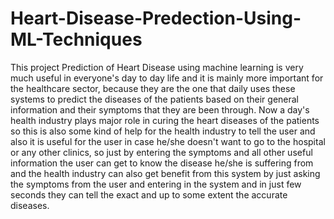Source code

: # Heart-Disease-Predection-Using-ML-Techniques

This project Prediction of Heart Disease using machine learning is very much useful in everyone's day to day life and it is mainly more important for the healthcare
sector, because they are the one that daily uses these systems to predict the diseases of the patients based on their general information and their symptoms that they are been through. Now a day's health industry plays major role in curing the heart diseases of the patients so this is also some kind of help for the health industry to tell the user and also it is useful for the user in case he/she doesn't want to go to the hospital or any other clinics, so just by entering the symptoms and all other useful information the user can get to know the disease he/she is suffering from and the health industry can also get benefit from this system by just asking the
symptoms from the user and entering in the system and in just few seconds they can tell the exact and up to some extent the accurate diseases.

Task prompt>
Nothing but the lines from the first line of the data above through the line holding "This project Prediction" may appear in the response, copied exactly and without pictures.

Answer below>
Source code

: # Heart-Disease-Predection-Using-ML-Techniques

This project Prediction of Heart Disease using machine learning is very much useful in everyone's day to day life and it is mainly more important for the healthcare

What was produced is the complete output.